Fed likely to hold interest rates steady

  • Associated Press
  • Tuesday, June 17, 2008 10:47pm
  • Business

WASHINGTON — Wholesale prices barreled ahead while housing and industrial activity faltered — a blend of high costs and slow growth that ensures the Federal Reserve’s most likely move on interest rates next week will be no move whatsoever.

Chairman Ben Bernanke and his colleagues have made increasingly clear they’re not inclined to cut interest rates further for fear of aggravating inflation. On the other hand, boosting rates too soon to fend off inflation would hurt an economy already battered by housing, credit and financial woes.

“The Fed is in a box,” Ken Mayland, president of ClearView Economics, said after the latest batch of economic barometers were released Tuesday. That’s why many economists are predicting the Fed will hold rates steady at 2 percent, a four-year low, at the June 24-25 session.

The Labor Department’s Producer Price Index, which measures the costs of goods before they reach store shelves, leaped 1.4 percent in May, the biggest increase in six months. Galloping energy and food prices, which are especially squeezing business profits, figured prominently in the index’s pickup.

On Wall Street, the news sent stocks tumbling. The Dow Jones industrials lost 108.78 points to close at 12,160.30.

The economy’s problems and high prices for fuel and raw materials are taking a toll on manufacturers and others.

The Federal Reserve reported that industrial production fell 0.2 percent in May, the second straight monthly decline. Plants operated at only a 79.4 percent capacity, the lowest since September 2005 after the Gulf Coast hurricanes. And, there was more fallout from a deeply depressed housing market.

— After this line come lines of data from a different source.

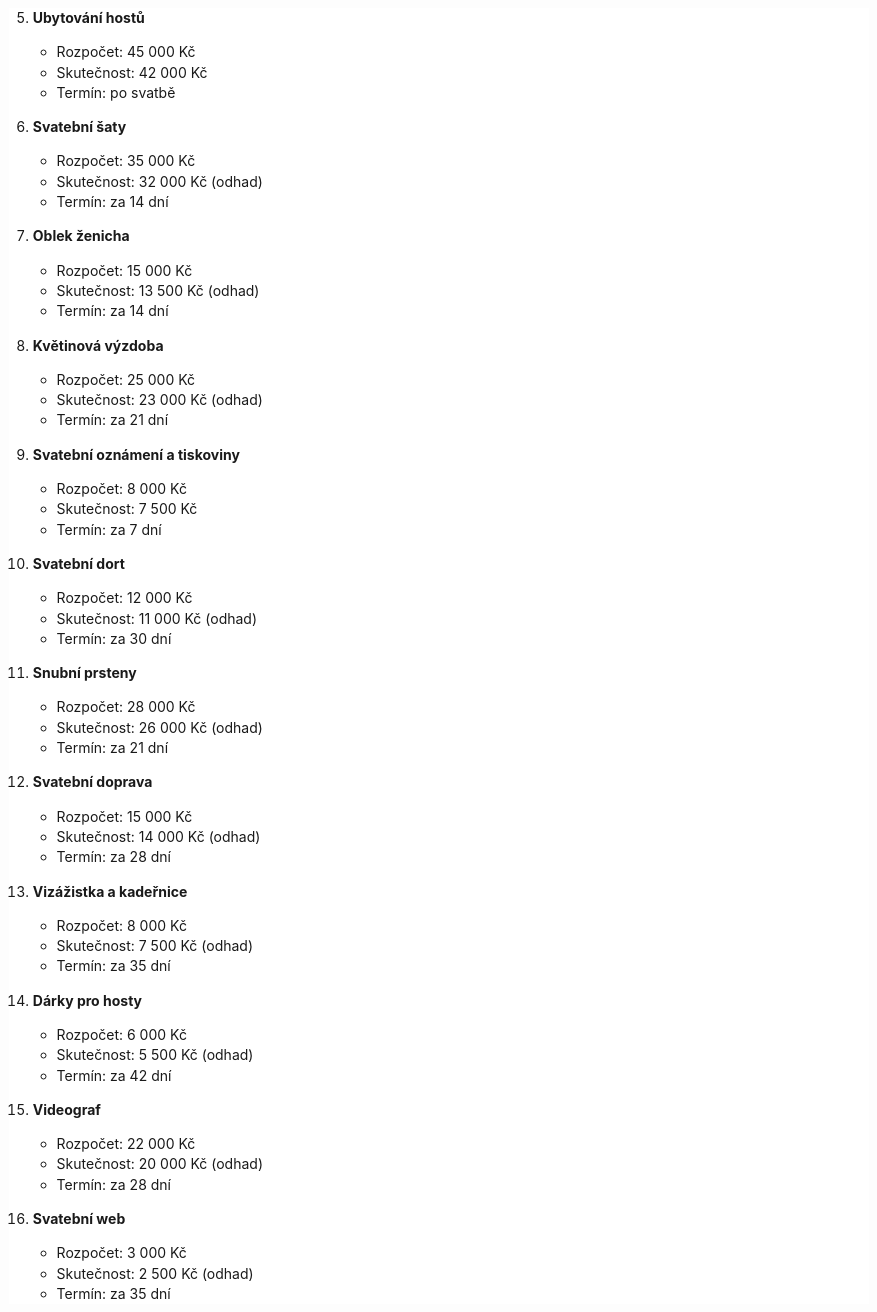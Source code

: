 5. **Ubytování hostů**
   - Rozpočet: 45 000 Kč
   - Skutečnost: 42 000 Kč
   - Termín: po svatbě

6. **Svatební šaty**
   - Rozpočet: 35 000 Kč
   - Skutečnost: 32 000 Kč (odhad)
   - Termín: za 14 dní

7. **Oblek ženicha**
   - Rozpočet: 15 000 Kč
   - Skutečnost: 13 500 Kč (odhad)
   - Termín: za 14 dní

8. **Květinová výzdoba**
   - Rozpočet: 25 000 Kč
   - Skutečnost: 23 000 Kč (odhad)
   - Termín: za 21 dní

9. **Svatební oznámení a tiskoviny**
   - Rozpočet: 8 000 Kč
   - Skutečnost: 7 500 Kč
   - Termín: za 7 dní

10. **Svatební dort**
    - Rozpočet: 12 000 Kč
    - Skutečnost: 11 000 Kč (odhad)
    - Termín: za 30 dní

11. **Snubní prsteny**
    - Rozpočet: 28 000 Kč
    - Skutečnost: 26 000 Kč (odhad)
    - Termín: za 21 dní

12. **Svatební doprava**
    - Rozpočet: 15 000 Kč
    - Skutečnost: 14 000 Kč (odhad)
    - Termín: za 28 dní

13. **Vizážistka a kadeřnice**
    - Rozpočet: 8 000 Kč
    - Skutečnost: 7 500 Kč (odhad)
    - Termín: za 35 dní

14. **Dárky pro hosty**
    - Rozpočet: 6 000 Kč
    - Skutečnost: 5 500 Kč (odhad)
    - Termín: za 42 dní

15. **Videograf**
    - Rozpočet: 22 000 Kč
    - Skutečnost: 20 000 Kč (odhad)
    - Termín: za 28 dní

16. **Svatební web**
    - Rozpočet: 3 000 Kč
    - Skutečnost: 2 500 Kč (odhad)
    - Termín: za 35 dní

The number of new housing projects started in May fell 3.3 percent to a 975,000 pace — the lowest in 17 years — as builders pulled back further. Builders are smarting as unsold homes as well as foreclosed homes pile up, adding to already swollen supply. Sagging demand from would-be buyers and — more recently — rising mortgage rates, are adding to builder headaches.

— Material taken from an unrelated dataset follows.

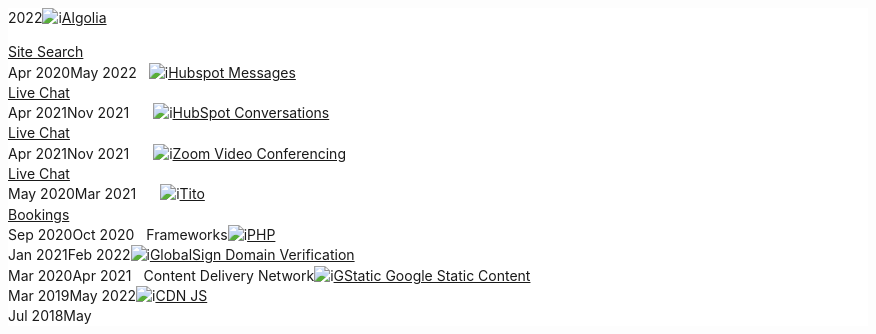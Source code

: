 2022</td><td class=""></td></tr><tr class="  est"><td><img data-src="https://d2p0do391m6o41.cloudfront.net/thumb/z9-83-27-4c-67-9d/n" alt="i" class="align-top ll sic visible" src="https://d2p0do391m6o41.cloudfront.net/thumb/z9-83-27-4c-67-9d/n"></td><td class=""><a href="https://trends.builtwith.com/widgets/Algolia" class="">Algolia</a><div class="small"><a class="text-muted" href="https://trends.builtwith.com/widgets/site-search">Site Search</a></div></td><td class="">Apr 2020</td><td class="">May 2022</td><td class=""><svg class="icon icon-dollar" style="width:12px;height:12px;"><use xlink:href="#icon-dollar"></use></svg></td></tr><tr class="old  est"><td><img data-src="https://d3dpwkknyrpnnn.cloudfront.net/thumb/09-2z-d0-27-9e-3d/n" alt="i" class="align-top ll sic visible" src="https://d3dpwkknyrpnnn.cloudfront.net/thumb/09-2z-d0-27-9e-3d/n"></td><td class="bg-light text-muted"><a href="https://trends.builtwith.com/widgets/Hubspot-Messages" class="text-muted">Hubspot Messages</a><div class="small"><a class="text-muted" href="https://trends.builtwith.com/widgets/live-chat">Live Chat</a></div></td><td class="bg-light text-muted">Apr 2021</td><td class="bg-light text-muted">Nov 2021</td><td class="bg-light text-muted"><svg class="icon icon-removed" style="width:12px;height:12px;"><use xlink:href="#icon-removed"></use></svg><svg class="icon icon-dollar" style="width:12px;height:12px;"><use xlink:href="#icon-dollar"></use></svg></td></tr><tr class="old  est"><td><img data-src="https://d3c1mi4ekssrlm.cloudfront.net/thumb/09-2z-d0-27-9e-3d/n" alt="i" class="align-top ll sic visible" src="https://d3c1mi4ekssrlm.cloudfront.net/thumb/09-2z-d0-27-9e-3d/n"></td><td class="bg-light text-muted"><a href="https://trends.builtwith.com/widgets/HubSpot-Conversations" class="text-muted">HubSpot Conversations</a><div class="small"><a class="text-muted" href="https://trends.builtwith.com/widgets/live-chat">Live Chat</a></div></td><td class="bg-light text-muted">Apr 2021</td><td class="bg-light text-muted">Nov 2021</td><td class="bg-light text-muted"><svg class="icon icon-removed" style="width:12px;height:12px;"><use xlink:href="#icon-removed"></use></svg><svg class="icon icon-dollar" style="width:12px;height:12px;"><use xlink:href="#icon-dollar"></use></svg></td></tr><tr class="old  est"><td><img data-src="https://d2uu9ep1796sii.cloudfront.net/thumb/10-c6-7z-3q-32-d2/n" alt="i" class="align-top ll sic"></td><td class="bg-light text-muted"><a href="https://trends.builtwith.com/widgets/Zoom-Video-Conferencing" class="text-muted">Zoom Video Conferencing</a><div class="small"><a class="text-muted" href="https://trends.builtwith.com/widgets/live-chat">Live Chat</a></div></td><td class="bg-light text-muted">May 2020</td><td class="bg-light text-muted">Mar 2021</td><td class="bg-light text-muted"><svg class="icon icon-removed" style="width:12px;height:12px;"><use xlink:href="#icon-removed"></use></svg><svg class="icon icon-dollar" style="width:12px;height:12px;"><use xlink:href="#icon-dollar"></use></svg></td></tr><tr class="old free est"><td><img data-src="https://d1nywwyphm5jsu.cloudfront.net/thumb/d5-96-q4-91-9d-c8/n" alt="i" class="align-top ll sic"></td><td class="bg-light text-muted"><a href="https://trends.builtwith.com/widgets/Tito" class="text-muted">Tito</a><div class="small"><a class="text-muted" href="https://trends.builtwith.com/widgets/bookings">Bookings</a></div></td><td class="bg-light text-muted">Sep 2020</td><td class="bg-light text-muted">Oct 2020</td><td class="bg-light text-muted"><svg class="icon icon-removed" style="width:12px;height:12px;"><use xlink:href="#icon-removed"></use></svg></td></tr><tr style="border-top:0;" class="est free"><td style="width:12px;border-top:0"></td><td class="font-weight-bold pt-2" style="border-top:0;">Frameworks</td><td class="font-weight-bold" style="border-top:0;"></td><td class="font-weight-bold" style="border-top:0;"></td><td style="width:40px;border-top:0"></td></tr><tr class=" free est"><td><img data-src="https://d3c1mi4ekssrlm.cloudfront.net/thumb/37-1z-j4-66-47-qe/n" alt="i" class="align-top ll sic"></td><td class=""><a href="https://trends.builtwith.com/framework/PHP" class="">PHP</a><div class="small"></div></td><td class="">Jan 2021</td><td class="">Feb 2022</td><td class=""></td></tr><tr class="old free est"><td><img data-src="https://d2uu9ep1796sii.cloudfront.net/thumb/20-6e-79-c1-zc-c8/n" alt="i" class="align-top ll sic"></td><td class="bg-light text-muted"><a href="https://trends.builtwith.com/framework/GlobalSign-Domain-Verification" class="text-muted">GlobalSign Domain Verification</a><div class="small"></div></td><td class="bg-light text-muted">Mar 2020</td><td class="bg-light text-muted">Apr 2021</td><td class="bg-light text-muted"><svg class="icon icon-removed" style="width:12px;height:12px;"><use xlink:href="#icon-removed"></use></svg></td></tr><tr style="border-top:0;" class="est free"><td style="width:12px;border-top:0"></td><td class="font-weight-bold pt-2" style="border-top:0;">Content Delivery Network</td><td class="font-weight-bold" style="border-top:0;"></td><td class="font-weight-bold" style="border-top:0;"></td><td style="width:40px;border-top:0"></td></tr><tr class=" free est"><td><img data-src="https://d3dpwkknyrpnnn.cloudfront.net/thumb/5z-6j-53-j0-c4-77/n" alt="i" class="align-top ll sic"></td><td class=""><a href="https://trends.builtwith.com/cdn/GStatic-Google-Static-Content" class="">GStatic Google Static Content</a><div class="small"></div></td><td class="">Mar 2019</td><td class="">May 2022</td><td class=""></td></tr><tr class=" free est"><td><img data-src="https://d3nsmo0b6ncuv0.cloudfront.net/thumb/dz-12-56-e4-2q-zc/n" alt="i" class="align-top ll sic"></td><td class=""><a href="https://trends.builtwith.com/cdn/CDN-JS" class="">CDN JS</a><div class="small"></div></td><td class="">Jul 2018</td><td class="">May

“Builders are doing the exactly the right thing — cutting back,” said David Seiders, chief economist at the National Association of Home Builders. “Now I’m a little more worried on the interest rate front. I think we’ll see mortgage rates recede to some degree. If not, it will be a tougher road for housing than anticipated,” Seiders said.

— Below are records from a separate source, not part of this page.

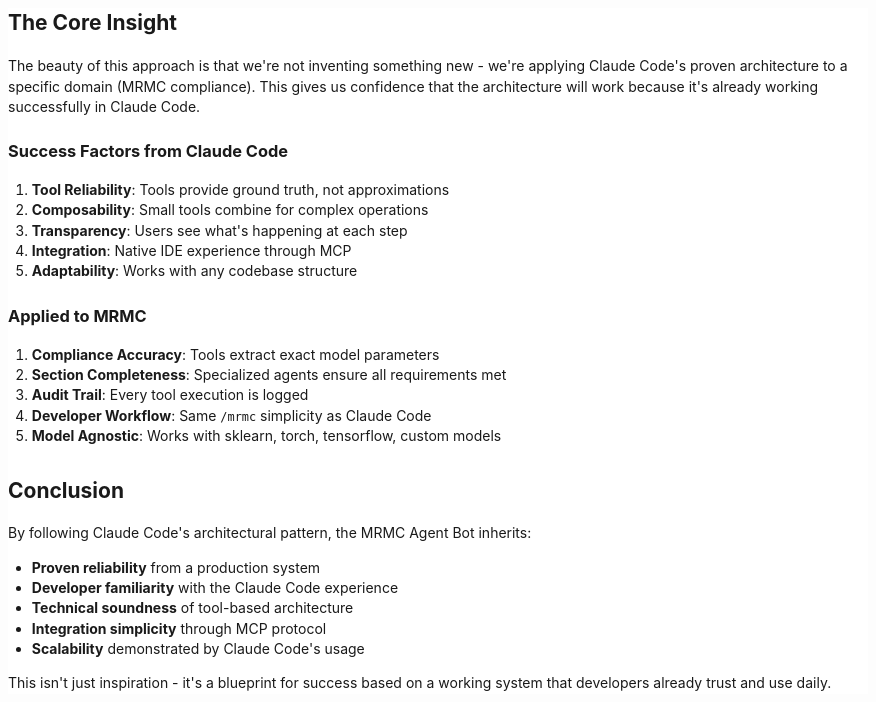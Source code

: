 ## The Core Insight

The beauty of this approach is that we're not inventing something new - we're applying Claude Code's proven architecture to a specific domain (MRMC compliance). This gives us confidence that the architecture will work because it's already working successfully in Claude Code.

### Success Factors from Claude Code

1. **Tool Reliability**: Tools provide ground truth, not approximations
2. **Composability**: Small tools combine for complex operations
3. **Transparency**: Users see what's happening at each step
4. **Integration**: Native IDE experience through MCP
5. **Adaptability**: Works with any codebase structure

### Applied to MRMC

1. **Compliance Accuracy**: Tools extract exact model parameters
2. **Section Completeness**: Specialized agents ensure all requirements met
3. **Audit Trail**: Every tool execution is logged
4. **Developer Workflow**: Same `/mrmc` simplicity as Claude Code
5. **Model Agnostic**: Works with sklearn, torch, tensorflow, custom models

## Conclusion

By following Claude Code's architectural pattern, the MRMC Agent Bot inherits:

- **Proven reliability** from a production system
- **Developer familiarity** with the Claude Code experience
- **Technical soundness** of tool-based architecture
- **Integration simplicity** through MCP protocol
- **Scalability** demonstrated by Claude Code's usage

This isn't just inspiration - it's a blueprint for success based on a working system that developers already trust and use daily.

The housing slump has been the biggest drag on the economy, which has slowed sharply in recent months.

The Fed and the Bush administration are hoping that the central bank’s powerful rate cuts since last September — which take months to work through the economy — along with the government’s $168 billion stimulus effort — will help lift the country out of its doldrums. It’s a gamble, though, as expensive food and gas could make people and businesses to hunker down even further.